In the records, each line holding "over" must be reported.
━━━━━ RECORDS FOR THE TASK
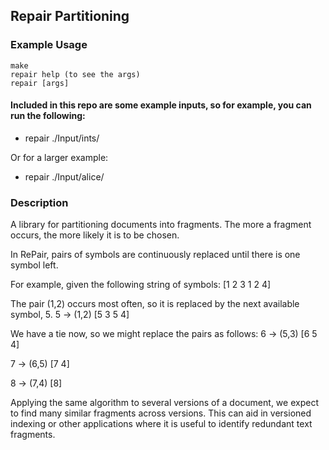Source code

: ## Repair Partitioning

### Example Usage
```
make
repair help (to see the args)
repair [args]
```

#### Included in this repo are some example inputs, so for example, you can run the following:
* repair ./Input/ints/

Or for a larger example:

* repair ./Input/alice/

### Description

A library for partitioning documents into fragments. The more a fragment occurs, the more likely it is to be chosen.

In RePair, pairs of symbols are continuously replaced until there is one symbol left. 

For example, given the following string of symbols: [1 2 3 1 2 4]

The pair (1,2) occurs most often, so it is replaced by the next available symbol, 5.
5 -> (1,2)
[5 3 5 4]

We have a tie now, so we might replace the pairs as follows:
6 -> (5,3)
[6 5 4]

7 -> (6,5)
[7 4]

8 -> (7,4)
[8]

Applying the same algorithm to several versions of a document, we expect to find many similar fragments across versions.
This can aid in versioned indexing or other applications where it is useful to identify redundant text fragments. 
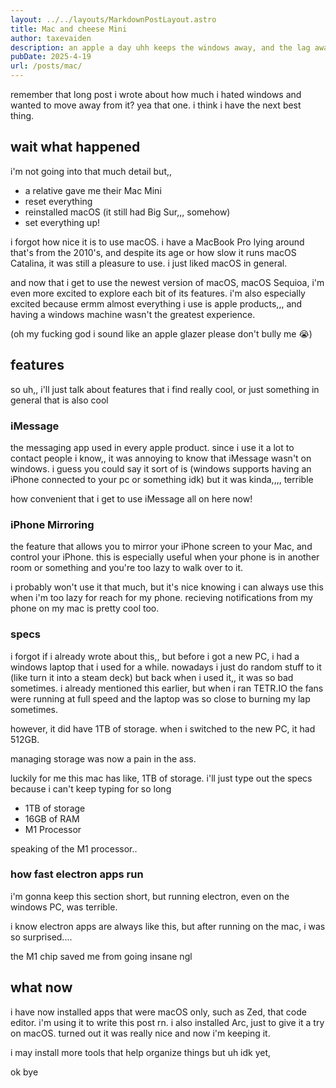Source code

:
 ```yaml
---
layout: ../../layouts/MarkdownPostLayout.astro
title: Mac and cheese Mini
author: taxevaiden
description: an apple a day uhh keeps the windows away, and the lag away idfk
pubDate: 2025-4-19
url: /posts/mac/
---
```


remember that long post i wrote about how much i hated windows and wanted to move away from it? yea that one. i think i have the next best thing.

## wait what happened

i'm not going into that much detail but,,

- a relative gave me their Mac Mini
- reset everything
- reinstalled macOS (it still had Big Sur,,, somehow)
- set everything up!

i forgot how nice it is to use macOS. i have a MacBook Pro lying around that's from the 2010's, and despite its age or how slow it runs macOS Catalina, it was still a pleasure to use. i just liked macOS in general.

and now that i get to use the newest version of macOS, macOS Sequioa, i'm even more excited to explore each bit of its features. i'm also especially excited because ermm almost everything i use is apple products,,, and having a windows machine wasn't the greatest experience.

(oh my fucking god i sound like an apple glazer please don't bully me :sob:)

## features

so uh,, i'll just talk about features that i find really cool, or just something in general that is also cool

### iMessage

the messaging app used in every apple product. since i use it a lot to contact people i know,, it was annoying to know that iMessage wasn't on windows. i guess you could say it sort of is (windows supports having an iPhone connected to your pc or something idk) but it was kinda,,,, terrible

how convenient that i get to use iMessage all on here now!

### iPhone Mirroring

the feature that allows you to mirror your iPhone screen to your Mac, and control your iPhone. this is especially useful when your phone is in another room or something and you're too lazy to walk over to it.

i probably won't use it that much, but it's nice knowing i can always use this when i'm too lazy for reach for my phone. recieving notifications from my phone on my mac is pretty cool too.

### specs

i forgot if i already wrote about this,, but before i got a new PC, i had a windows laptop that i used for a while. nowadays i just do random stuff to it (like turn it into a steam deck) but back when i used it,, it was so bad sometimes. i already mentioned this earlier, but when i ran TETR.IO the fans were running at full speed and the laptop was so close to burning my lap sometimes.

however, it did have 1TB of storage. when i switched to the new PC, it had 512GB.

managing storage was now a pain in the ass.

luckily for me this mac has like, 1TB of storage. i'll just type out the specs because i can't keep typing for so long

- 1TB of storage
- 16GB of RAM
- M1 Processor

speaking of the M1 processor..

### how fast electron apps run

i'm gonna keep this section short, but running electron, even on the windows PC, was terrible.

i know electron apps are always like this, but after running on the mac, i was so surprised....

the M1 chip saved me from going insane ngl

## what now

i have now installed apps that were macOS only, such as Zed, that code editor. i'm using it to write this post rn. i also installed Arc, just to give it a try on macOS. turned out it was really nice and now i'm keeping it.

i may install more tools that help organize things but uh idk yet,

ok bye
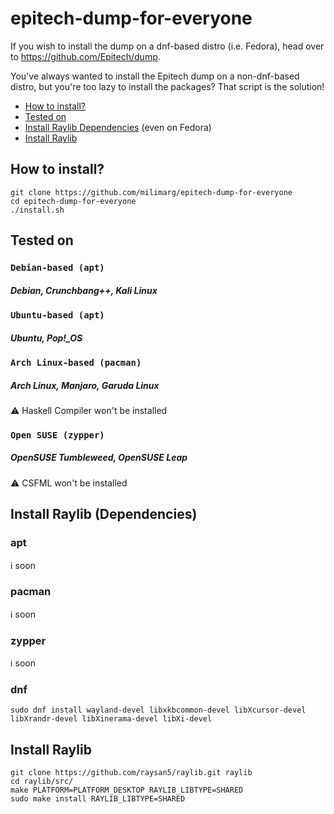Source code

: # epitech-dump-for-everyone

If you wish to install the dump on a dnf-based distro (i.e. Fedora), head over to https://github.com/Epitech/dump.

You've always wanted to install the Epitech dump on a non-dnf-based distro, but you're too lazy to install the packages? That script is the solution!

- [How to install?](#how-to-install)
- [Tested on](#tested-on)
- [Install Raylib Dependencies](#install-raylib-dependencies) (even on Fedora)
- [Install Raylib](#install-raylib)

## How to install?

```shell
git clone https://github.com/milimarg/epitech-dump-for-everyone
cd epitech-dump-for-everyone
./install.sh
```

## Tested on

### `Debian-based (apt)`
##### Debian, Crunchbang++, Kali Linux

### `Ubuntu-based (apt)`
##### Ubuntu, Pop!_OS

### `Arch Linux-based (pacman)`
##### Arch Linux, Manjaro, Garuda Linux
:warning: Haskell Compiler won't be installed

### `Open SUSE (zypper)`
##### OpenSUSE Tumbleweed, OpenSUSE Leap
:warning: CSFML won't be installed

## Install Raylib (Dependencies)

### apt

:information_source: soon

### pacman

:information_source: soon

### zypper

:information_source: soon

### dnf

```shell
sudo dnf install wayland-devel libxkbcommon-devel libXcursor-devel libXrandr-devel libXinerama-devel libXi-devel
```

## Install Raylib

```shell
git clone https://github.com/raysan5/raylib.git raylib
cd raylib/src/
make PLATFORM=PLATFORM_DESKTOP RAYLIB_LIBTYPE=SHARED
sudo make install RAYLIB_LIBTYPE=SHARED
```
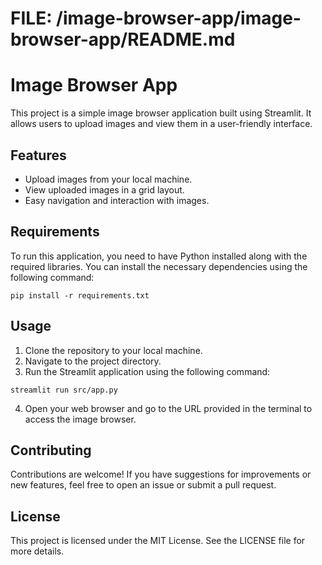 # FILE: /image-browser-app/image-browser-app/README.md

# Image Browser App

This project is a simple image browser application built using Streamlit. It allows users to upload images and view them in a user-friendly interface.

## Features

- Upload images from your local machine.
- View uploaded images in a grid layout.
- Easy navigation and interaction with images.

## Requirements

To run this application, you need to have Python installed along with the required libraries. You can install the necessary dependencies using the following command:

```
pip install -r requirements.txt
```

## Usage

1. Clone the repository to your local machine.
2. Navigate to the project directory.
3. Run the Streamlit application using the following command:

```
streamlit run src/app.py
```

4. Open your web browser and go to the URL provided in the terminal to access the image browser.

## Contributing

Contributions are welcome! If you have suggestions for improvements or new features, feel free to open an issue or submit a pull request.

## License

This project is licensed under the MIT License. See the LICENSE file for more details.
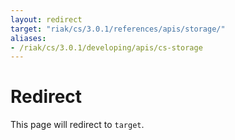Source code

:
 ```yaml
---
layout: redirect
target: "riak/cs/3.0.1/references/apis/storage/"
aliases:
- /riak/cs/3.0.1/developing/apis/cs-storage
---
```


# Redirect

This page will redirect to `target`.
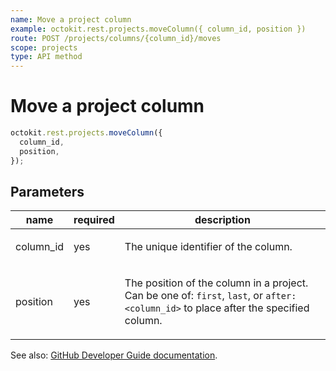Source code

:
 ```yaml
---
name: Move a project column
example: octokit.rest.projects.moveColumn({ column_id, position })
route: POST /projects/columns/{column_id}/moves
scope: projects
type: API method
---
```


# Move a project column

```js
octokit.rest.projects.moveColumn({
  column_id,
  position,
});
```

## Parameters

<table>
  <thead>
    <tr>
      <th>name</th>
      <th>required</th>
      <th>description</th>
    </tr>
  </thead>
  <tbody>
    <tr><td>column_id</td><td>yes</td><td>

The unique identifier of the column.

</td></tr>
<tr><td>position</td><td>yes</td><td>

The position of the column in a project. Can be one of: `first`, `last`, or `after:<column_id>` to place after the specified column.

</td></tr>
  </tbody>
</table>

See also: [GitHub Developer Guide documentation](https://docs.github.com/rest/projects/columns#move-a-project-column).
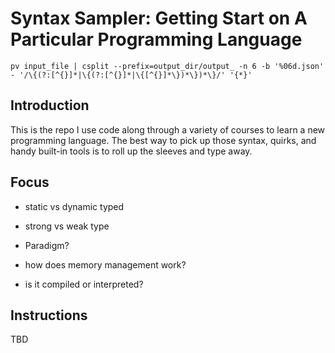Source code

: # Syntax Sampler: Getting Start on A Particular Programming Language

```
pv input_file | csplit --prefix=output_dir/output_ -n 6 -b '%06d.json' - '/\{(?:[^{}]*|\{(?:[^{}]*|\{[^{}]*\})*\})*\}/' '{*}'

```

## Introduction
This is the repo I use code along through a variety of courses to learn a new programming language. The best way to pick up those syntax, quirks, and handy built-in tools is to roll up the sleeves and type away.

## Focus

- static vs dynamic typed

- strong vs weak type

- Paradigm? 

- how does memory management work? 

- is it compiled or interpreted? 

## Instructions

TBD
━━━━━━━━━━
__SOLUTION BELOW__:
the feature that allows you to mirror your iPhone screen to your Mac, and control your iPhone. this is especially useful when your phone is in another room or something and you're too lazy to walk over to it.
If you wish to install the dump on a dnf-based distro (i.e. Fedora), head over to https://github.com/Epitech/dump.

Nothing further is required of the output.